Hurricane Dean is back over open water, and it's strengthened a bit. Winds are again up to 100 miles per hour. It is hitting a second part of Mexico's coastline - the state of Veracruz. And its battering offshore platforms where most of Mexico's oil wealth comes from. So far, no deaths have been reported in Mexico, and the country's tourist infrastructure was largely spared.
NPR's Lourdes Garcia-Navarro has this update from Mexico City.
LOURDES GARCIA-NAVARRO: Schools in the state of Veracruz have been closed, and according of the state governor there at least 10,000 people have been evacuated on the mainland. Veracruz is a mountainous region and there are fears of mudslides.
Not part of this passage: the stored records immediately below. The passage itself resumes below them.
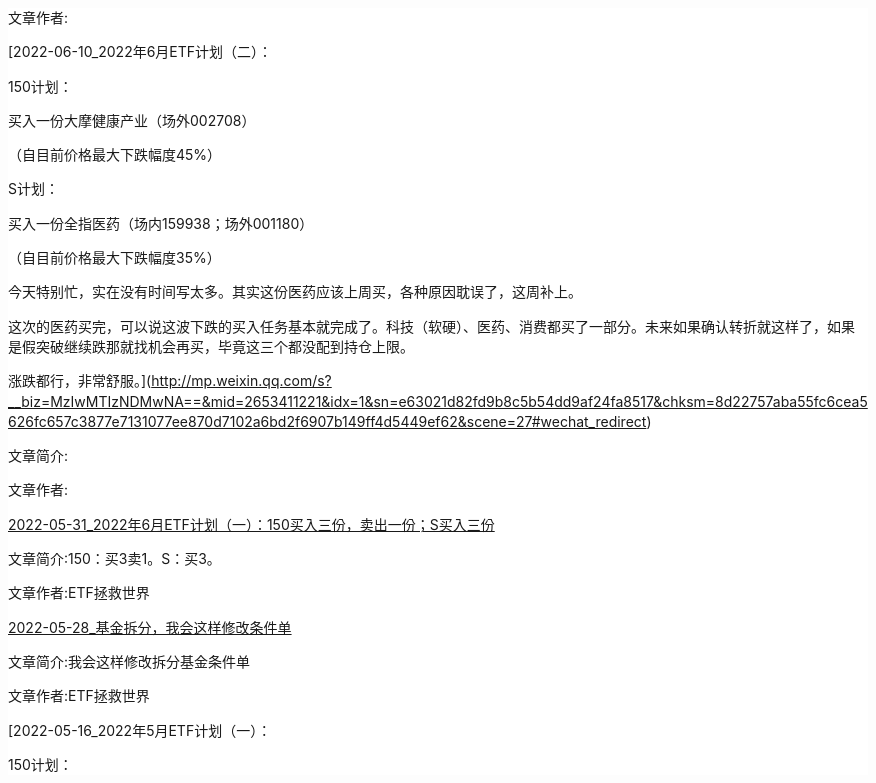 文章作者:

[2022-06-10_2022年6月ETF计划（二）： 



150计划： 



买入一份大摩健康产业（场外002708）

（自目前价格最大下跌幅度45%）





S计划： 



买入一份全指医药（场内159938；场外001180）

（自目前价格最大下跌幅度35%）





今天特别忙，实在没有时间写太多。其实这份医药应该上周买，各种原因耽误了，这周补上。



这次的医药买完，可以说这波下跌的买入任务基本就完成了。科技（软硬）、医药、消费都买了一部分。未来如果确认转折就这样了，如果是假突破继续跌那就找机会再买，毕竟这三个都没配到持仓上限。



涨跌都行，非常舒服。](http://mp.weixin.qq.com/s?__biz=MzIwMTIzNDMwNA==&mid=2653411221&idx=1&sn=e63021d82fd9b8c5b54dd9af24fa8517&chksm=8d22757aba55fc6cea5626fc657c3877e7131077ee870d7102a6bd2f6907b149ff4d5449ef62&scene=27#wechat_redirect)

文章简介:

文章作者:

[2022-05-31_2022年6月ETF计划（一）：150买入三份，卖出一份；S买入三份](http://mp.weixin.qq.com/s?__biz=MzIwMTIzNDMwNA==&mid=2653411194&idx=1&sn=0acd895c84690662fdc20aec9a83b2a7&chksm=8d227595ba55fc8337cda39ea30ebacae9b7c8390b48c8dbb7685d72bd836608df8931363deb&scene=27#wechat_redirect)

文章简介:150：买3卖1。S：买3。

文章作者:ETF拯救世界

[2022-05-28_基金拆分，我会这样修改条件单](http://mp.weixin.qq.com/s?__biz=MzIwMTIzNDMwNA==&mid=2653411167&idx=1&sn=7c24bee941d2c7e737e16cdd36384d0d&chksm=8d2275b0ba55fca6499cc76fb25bda244556fb38c6949cc419615b7f06eda3d6d0faace913db&scene=27#wechat_redirect)

文章简介:我会这样修改拆分基金条件单

文章作者:ETF拯救世界

[2022-05-16_2022年5月ETF计划（一）： 



150计划：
Already in the nearby state of Campeche reports say that 70 percent of the oil city of Playa del Carmen has been flooded. For now, worries are centering though on Mexico's offshore oilrigs.
After leaving the Yucatan Peninsula, Dean moved into the Bay of Campeche in the southern Gulf of Mexico. That's home to more than 100 oil platforms, three major oil-exporting ports and the Cantarell oil field, Mexico's most productive. Operations have been shut down and the platforms evacuated. Over 18,000 Pemex staff have been removed and 80 percent of Mexico's crude production was shut down ahead of the arrival of Dean. That's greatly reduced Mexico's daily production of 2.7 million barrels of oil and 2.6 billion cubic feet of natural gas a day.
Dean crashed into Mexico's Yucatan Peninsula as a Category 5 storm, one of the strongest on record, but it luckily moved over largely uninhabited areas.
Still, not everyone came away unscathed. Hundreds of homes in the Caribbean town of Majahual reportedly collapsed.
Dean also washed away about half of the immense concrete pier that was used to dock cruise ships there. In Cancun, one of the beaches was washed away, a blow to one of the busiest tourist destinations in Mexico.